Ta czesc filmu chyba tylko zyskala na uplywie czasu - bo w okresie "czy sie stoi czy sie lezy 2000 sie nalezy" to raczej sie odnosilo do kilku promili pracownikow. Reszta sie tylko martwila czy da sie kupic kielbase i zeby byla wodka - o "karierze" raczej niewielu myslalo - rowniez dlatego ze trzeba bylo dupe lizac czerwonemu, czego wielu nie chcialo. Nawiasem : w tym filmie nie ma ani slowa wprost o polityce.
No ale potem zaczyna sie jazda - jakies pijackie zwidy, jakies wojenne wspominki, bananowa mlodziez co nie rozumie starych partyzantow, jakies korowody postaci wypadajacych znikad - dlugo myslalem do czego to przypiac czy przylatac. No wprost - "mistrz" Konwicki sie klania.
W miare ogladania coraz wieksza delirka - oczywiscie odpowiadajaca stanowi umyslu glownego bohatera, ale ciezko to sie oglada i slucha. Pewne sceny mozna by sobie darowac, w moim odczuciu film by byl dwa razy lepszy gdyby sie trzymal realizmu.
Na to sie jeszcze nakladaja eksperymenty z forma, manieryczna gra aktorow , dziwne filmowanie. No coz nie jest dobrze - moglo byc znacznie lepiej.
W 68 roku, kiedy tylko stlumiono studentow a nasi chlopcy "wyzwalali" Czechoslowacje, ten film musial robic wrazenie jak cos z innej planety. Podobnie jak inny knot o mniej wiecej tym samym temacie i z tego samego roku - "Gra" Kawalerowicza.
Z ciekawostek :
- rajdy samochodowe - bohater prowadzi malutka Zastawe, bez pasow a helm typu "orzeszek" lezy na tylnym siedzienu, przypala papierosa - dziwne ze w tych 'eksperymentalnych' filmach zawsze musi byc szarza jakim dziwnym pojazdem - w Grze Holoubek dawal czadu plastikowym Wartburgiem - to chyba byl staly fragment gry zblazowanych "inzynierow".

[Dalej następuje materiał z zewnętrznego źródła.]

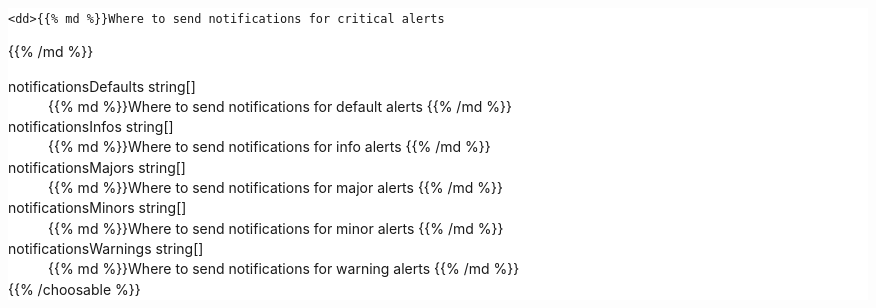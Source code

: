     <dd>{{% md %}}Where to send notifications for critical alerts
{{% /md %}}</dd><dt class="property-optional"
            title="Optional">
        <span id="notificationsdefaults_nodejs">
<a href="#notificationsdefaults_nodejs" style="color: inherit; text-decoration: inherit;">notifications<wbr>Defaults</a>
</span>
        <span class="property-indicator"></span>
        <span class="property-type">string[]</span>
    </dt>
    <dd>{{% md %}}Where to send notifications for default alerts
{{% /md %}}</dd><dt class="property-optional"
            title="Optional">
        <span id="notificationsinfos_nodejs">
<a href="#notificationsinfos_nodejs" style="color: inherit; text-decoration: inherit;">notifications<wbr>Infos</a>
</span>
        <span class="property-indicator"></span>
        <span class="property-type">string[]</span>
    </dt>
    <dd>{{% md %}}Where to send notifications for info alerts
{{% /md %}}</dd><dt class="property-optional"
            title="Optional">
        <span id="notificationsmajors_nodejs">
<a href="#notificationsmajors_nodejs" style="color: inherit; text-decoration: inherit;">notifications<wbr>Majors</a>
</span>
        <span class="property-indicator"></span>
        <span class="property-type">string[]</span>
    </dt>
    <dd>{{% md %}}Where to send notifications for major alerts
{{% /md %}}</dd><dt class="property-optional"
            title="Optional">
        <span id="notificationsminors_nodejs">
<a href="#notificationsminors_nodejs" style="color: inherit; text-decoration: inherit;">notifications<wbr>Minors</a>
</span>
        <span class="property-indicator"></span>
        <span class="property-type">string[]</span>
    </dt>
    <dd>{{% md %}}Where to send notifications for minor alerts
{{% /md %}}</dd><dt class="property-optional"
            title="Optional">
        <span id="notificationswarnings_nodejs">
<a href="#notificationswarnings_nodejs" style="color: inherit; text-decoration: inherit;">notifications<wbr>Warnings</a>
</span>
        <span class="property-indicator"></span>
        <span class="property-type">string[]</span>
    </dt>
    <dd>{{% md %}}Where to send notifications for warning alerts
{{% /md %}}</dd></dl>
{{% /choosable %}}
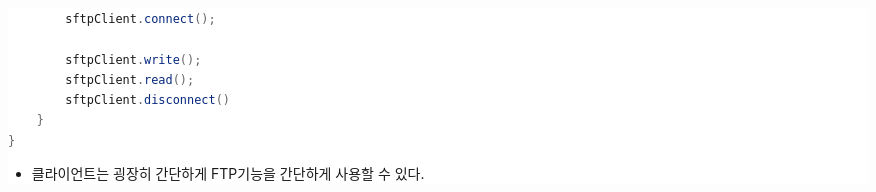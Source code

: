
 ```java
        sftpClient.connect();

        sftpClient.write();
        sftpClient.read();
        sftpClient.disconnect()
    }
}
```
- 클라이언트는 굉장히 간단하게 FTP기능을 간단하게 사용할 수 있다.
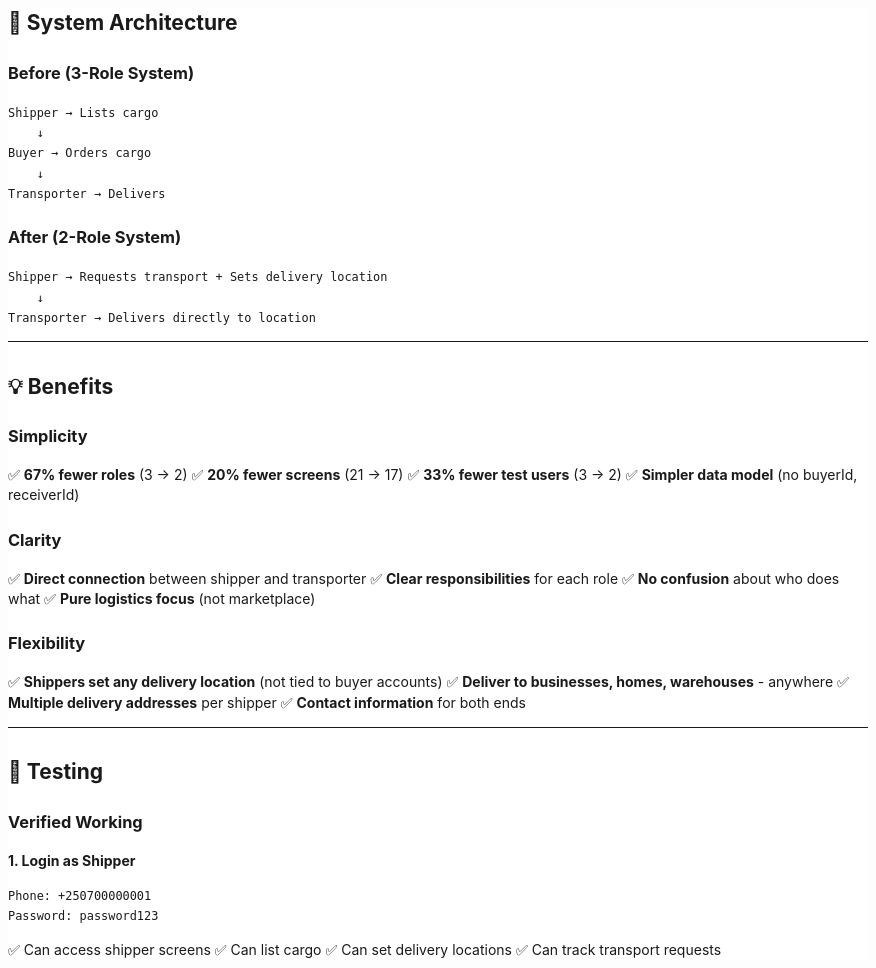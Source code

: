 
## 🎯 System Architecture

### Before (3-Role System)
```
Shipper → Lists cargo
    ↓
Buyer → Orders cargo
    ↓
Transporter → Delivers
```

### After (2-Role System)
```
Shipper → Requests transport + Sets delivery location
    ↓
Transporter → Delivers directly to location
```

---

## 💡 Benefits

### Simplicity
✅ **67% fewer roles** (3 → 2)
✅ **20% fewer screens** (21 → 17)
✅ **33% fewer test users** (3 → 2)
✅ **Simpler data model** (no buyerId, receiverId)

### Clarity
✅ **Direct connection** between shipper and transporter
✅ **Clear responsibilities** for each role
✅ **No confusion** about who does what
✅ **Pure logistics focus** (not marketplace)

### Flexibility
✅ **Shippers set any delivery location** (not tied to buyer accounts)
✅ **Deliver to businesses, homes, warehouses** - anywhere
✅ **Multiple delivery addresses** per shipper
✅ **Contact information** for both ends

---

## 🧪 Testing

### Verified Working

**1. Login as Shipper**
```bash
Phone: +250700000001
Password: password123
```
✅ Can access shipper screens
✅ Can list cargo
✅ Can set delivery locations
✅ Can track transport requests
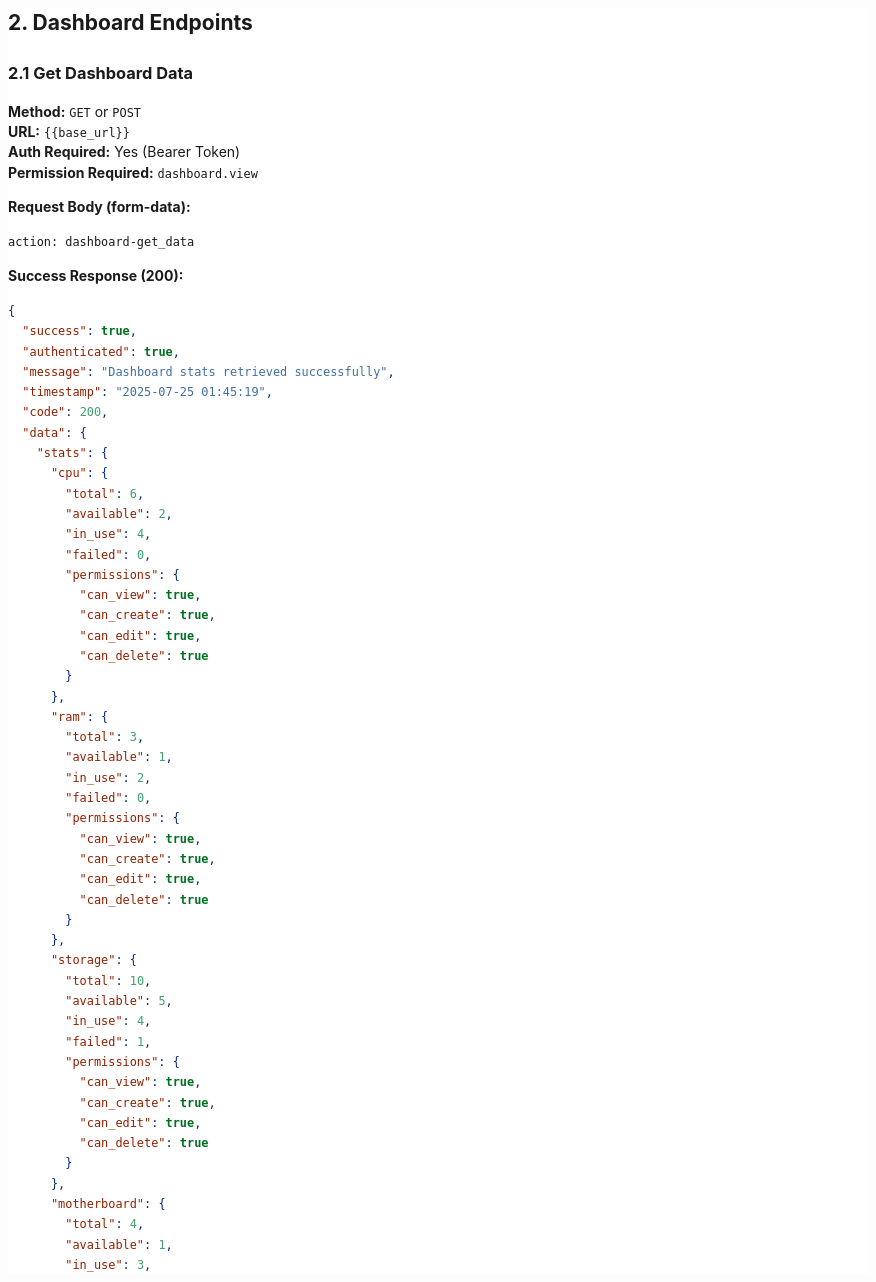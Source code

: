 
## 2. Dashboard Endpoints

### 2.1 Get Dashboard Data
**Method:** `GET` or `POST`  
**URL:** `{{base_url}}`  
**Auth Required:** Yes (Bearer Token)  
**Permission Required:** `dashboard.view`

**Request Body (form-data):**
```
action: dashboard-get_data
```

**Success Response (200):**
```json
{
  "success": true,
  "authenticated": true,
  "message": "Dashboard stats retrieved successfully",
  "timestamp": "2025-07-25 01:45:19",
  "code": 200,
  "data": {
    "stats": {
      "cpu": {
        "total": 6,
        "available": 2,
        "in_use": 4,
        "failed": 0,
        "permissions": {
          "can_view": true,
          "can_create": true,
          "can_edit": true,
          "can_delete": true
        }
      },
      "ram": {
        "total": 3,
        "available": 1,
        "in_use": 2,
        "failed": 0,
        "permissions": {
          "can_view": true,
          "can_create": true,
          "can_edit": true,
          "can_delete": true
        }
      },
      "storage": {
        "total": 10,
        "available": 5,
        "in_use": 4,
        "failed": 1,
        "permissions": {
          "can_view": true,
          "can_create": true,
          "can_edit": true,
          "can_delete": true
        }
      },
      "motherboard": {
        "total": 4,
        "available": 1,
        "in_use": 3,
```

- swoboda obyczajowa - wciaz u wladzy jest 1szy sekretarz Gomulka, ktory ostatni stosunek mial chyba zaraz po rewolucji pazdziernikowej. Tutaj juz sie pojawiaja ze 2 toplessy a nawet zarys nagiego ciala. Tak, powiew lat 70tych juz czuc w powietrzu.
- polskie plaze - czesc akcji dzieje sie w Dabkach. Tak w DABKACH ! No coz - to miejsce wygladalo zupelnie inaczej. I moze dlatego warto obejrzec ten film. To juz chyba ostatnie momenty przed eksplozja konsumpcji i rozwoju masowej turystyki, jakie nastapily za kilka lat. Pozniej juz by nikt nie zostawil telefonu w takiej chatce jak "ranczo" bohatera.
Ogolnie - do obejrzenia, jest Filipski (tutaj mniej twardy niz jego srednia), jest kilka ladnych dziewczyn (szczegolnie Ewa POokas), jest polskie morze, jest dylemat czlowieka na rozstaju. A ze jest i pelno farmazonow, jakies zwidy i ambicyjki rezysera - no coz takie bylo i jest polskie kino. Ja daje 4/10.